- _Task instructions_:
Give the lines again exactly as they appear below, from the line with "Com isso, limitamos" to the line with "Given three unknowns", both included, and only those lines. Leave every picture out.

Records from a data source
★ ★ ★ ★
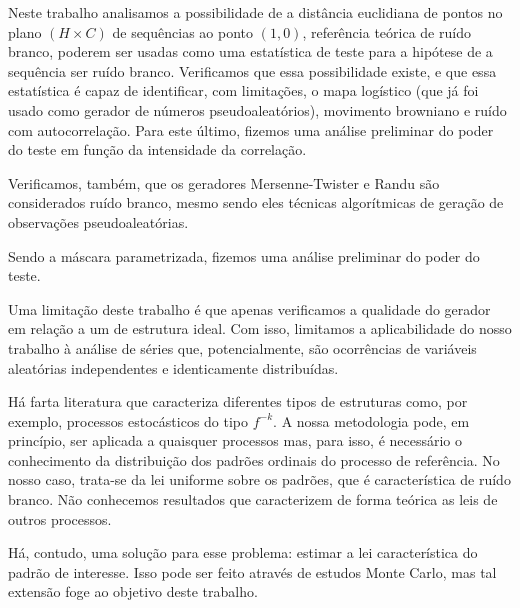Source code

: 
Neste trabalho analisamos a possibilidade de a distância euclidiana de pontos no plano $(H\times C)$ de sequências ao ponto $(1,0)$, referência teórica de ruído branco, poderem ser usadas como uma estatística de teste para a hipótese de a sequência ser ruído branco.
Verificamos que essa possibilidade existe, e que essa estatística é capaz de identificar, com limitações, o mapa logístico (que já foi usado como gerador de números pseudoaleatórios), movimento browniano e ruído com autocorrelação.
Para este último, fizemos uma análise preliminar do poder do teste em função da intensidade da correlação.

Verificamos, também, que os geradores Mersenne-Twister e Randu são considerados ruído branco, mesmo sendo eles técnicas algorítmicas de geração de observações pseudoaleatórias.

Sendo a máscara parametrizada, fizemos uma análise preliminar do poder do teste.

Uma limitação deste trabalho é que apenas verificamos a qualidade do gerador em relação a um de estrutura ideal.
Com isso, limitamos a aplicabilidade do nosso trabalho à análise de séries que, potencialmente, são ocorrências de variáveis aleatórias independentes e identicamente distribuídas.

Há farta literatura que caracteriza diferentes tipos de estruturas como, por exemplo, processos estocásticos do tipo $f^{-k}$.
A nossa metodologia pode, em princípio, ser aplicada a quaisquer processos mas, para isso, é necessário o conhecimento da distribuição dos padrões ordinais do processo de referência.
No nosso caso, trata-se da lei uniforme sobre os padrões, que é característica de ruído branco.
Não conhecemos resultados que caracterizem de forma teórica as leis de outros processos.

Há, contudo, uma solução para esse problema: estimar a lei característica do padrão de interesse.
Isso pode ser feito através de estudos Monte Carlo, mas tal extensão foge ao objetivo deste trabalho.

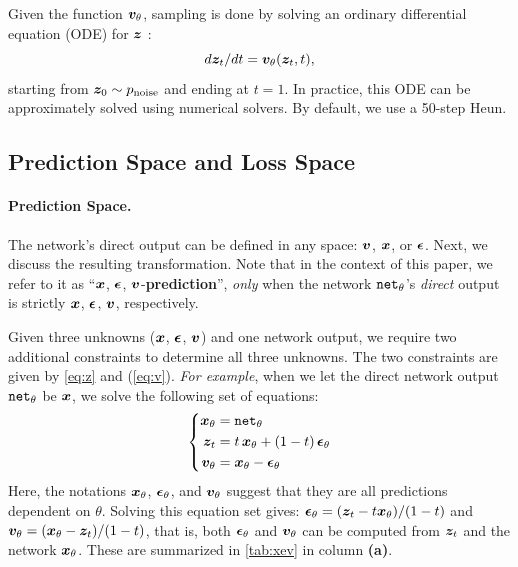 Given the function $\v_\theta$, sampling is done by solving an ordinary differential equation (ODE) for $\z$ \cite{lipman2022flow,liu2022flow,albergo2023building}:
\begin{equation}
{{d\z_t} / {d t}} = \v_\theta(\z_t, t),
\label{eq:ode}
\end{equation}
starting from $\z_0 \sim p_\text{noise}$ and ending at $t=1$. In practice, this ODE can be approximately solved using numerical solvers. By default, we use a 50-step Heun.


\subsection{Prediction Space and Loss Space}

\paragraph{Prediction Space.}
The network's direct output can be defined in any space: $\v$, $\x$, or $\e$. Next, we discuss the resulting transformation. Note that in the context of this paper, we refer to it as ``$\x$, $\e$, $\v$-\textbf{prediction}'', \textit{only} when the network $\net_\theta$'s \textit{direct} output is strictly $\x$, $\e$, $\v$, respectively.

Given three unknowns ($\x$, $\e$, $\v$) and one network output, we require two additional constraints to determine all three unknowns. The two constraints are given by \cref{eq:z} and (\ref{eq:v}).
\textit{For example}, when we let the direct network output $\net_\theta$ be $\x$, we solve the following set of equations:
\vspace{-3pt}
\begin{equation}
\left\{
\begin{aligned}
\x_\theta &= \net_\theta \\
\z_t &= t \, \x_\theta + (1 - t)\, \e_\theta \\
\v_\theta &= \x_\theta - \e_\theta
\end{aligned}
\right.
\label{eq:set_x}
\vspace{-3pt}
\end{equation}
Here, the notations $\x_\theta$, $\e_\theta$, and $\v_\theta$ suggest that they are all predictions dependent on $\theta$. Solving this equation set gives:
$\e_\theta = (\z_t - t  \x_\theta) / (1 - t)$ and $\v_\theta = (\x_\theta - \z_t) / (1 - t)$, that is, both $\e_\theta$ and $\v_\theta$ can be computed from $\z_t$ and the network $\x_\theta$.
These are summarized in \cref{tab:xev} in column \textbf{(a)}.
★ ★ ★ ★
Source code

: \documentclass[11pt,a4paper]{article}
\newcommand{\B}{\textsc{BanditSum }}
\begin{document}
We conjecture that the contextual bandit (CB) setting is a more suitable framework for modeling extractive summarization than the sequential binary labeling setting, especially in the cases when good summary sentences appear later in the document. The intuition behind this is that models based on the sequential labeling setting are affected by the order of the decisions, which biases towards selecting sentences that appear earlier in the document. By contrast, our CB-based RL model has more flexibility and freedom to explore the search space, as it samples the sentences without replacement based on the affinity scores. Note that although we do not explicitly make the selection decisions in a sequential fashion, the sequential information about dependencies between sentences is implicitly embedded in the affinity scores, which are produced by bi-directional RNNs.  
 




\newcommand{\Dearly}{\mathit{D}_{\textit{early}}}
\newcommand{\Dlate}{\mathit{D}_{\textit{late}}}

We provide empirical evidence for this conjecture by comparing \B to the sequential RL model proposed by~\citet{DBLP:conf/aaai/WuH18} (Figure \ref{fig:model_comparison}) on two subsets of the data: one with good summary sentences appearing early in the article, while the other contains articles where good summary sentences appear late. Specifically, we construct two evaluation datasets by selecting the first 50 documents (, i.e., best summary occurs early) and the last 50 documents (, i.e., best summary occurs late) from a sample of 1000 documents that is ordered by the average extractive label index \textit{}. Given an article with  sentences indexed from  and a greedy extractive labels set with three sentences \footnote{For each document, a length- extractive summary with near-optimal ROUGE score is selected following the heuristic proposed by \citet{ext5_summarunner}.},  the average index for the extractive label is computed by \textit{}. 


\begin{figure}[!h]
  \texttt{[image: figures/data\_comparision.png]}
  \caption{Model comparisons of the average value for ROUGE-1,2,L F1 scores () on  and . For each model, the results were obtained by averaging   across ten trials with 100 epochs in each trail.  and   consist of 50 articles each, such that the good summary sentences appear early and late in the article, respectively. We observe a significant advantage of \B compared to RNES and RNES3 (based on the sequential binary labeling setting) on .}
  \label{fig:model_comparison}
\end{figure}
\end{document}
★ ★ ★ ★
- _Exercise output_:
Com isso, limitamos a aplicabilidade do nosso trabalho à análise de séries que, potencialmente, são ocorrências de variáveis aleatórias independentes e identicamente distribuídas.

Há farta literatura que caracteriza diferentes tipos de estruturas como, por exemplo, processos estocásticos do tipo $f^{-k}$.
A nossa metodologia pode, em princípio, ser aplicada a quaisquer processos mas, para isso, é necessário o conhecimento da distribuição dos padrões ordinais do processo de referência.
No nosso caso, trata-se da lei uniforme sobre os padrões, que é característica de ruído branco.
Não conhecemos resultados que caracterizem de forma teórica as leis de outros processos.

Há, contudo, uma solução para esse problema: estimar a lei característica do padrão de interesse.
Isso pode ser feito através de estudos Monte Carlo, mas tal extensão foge ao objetivo deste trabalho.

 Given the function $\v_\theta$, sampling is done by solving an ordinary differential equation (ODE) for $\z$ \cite{lipman2022flow,liu2022flow,albergo2023building}:
\begin{equation}
{{d\z_t} / {d t}} = \v_\theta(\z_t, t),
\label{eq:ode}
\end{equation}
starting from $\z_0 \sim p_\text{noise}$ and ending at $t=1$. In practice, this ODE can be approximately solved using numerical solvers. By default, we use a 50-step Heun.


\subsection{Prediction Space and Loss Space}

\paragraph{Prediction Space.}
The network's direct output can be defined in any space: $\v$, $\x$, or $\e$. Next, we discuss the resulting transformation. Note that in the context of this paper, we refer to it as ``$\x$, $\e$, $\v$-\textbf{prediction}'', \textit{only} when the network $\net_\theta$'s \textit{direct} output is strictly $\x$, $\e$, $\v$, respectively.

Given three unknowns ($\x$, $\e$, $\v$) and one network output, we require two additional constraints to determine all three unknowns. The two constraints are given by \cref{eq:z} and (\ref{eq:v}).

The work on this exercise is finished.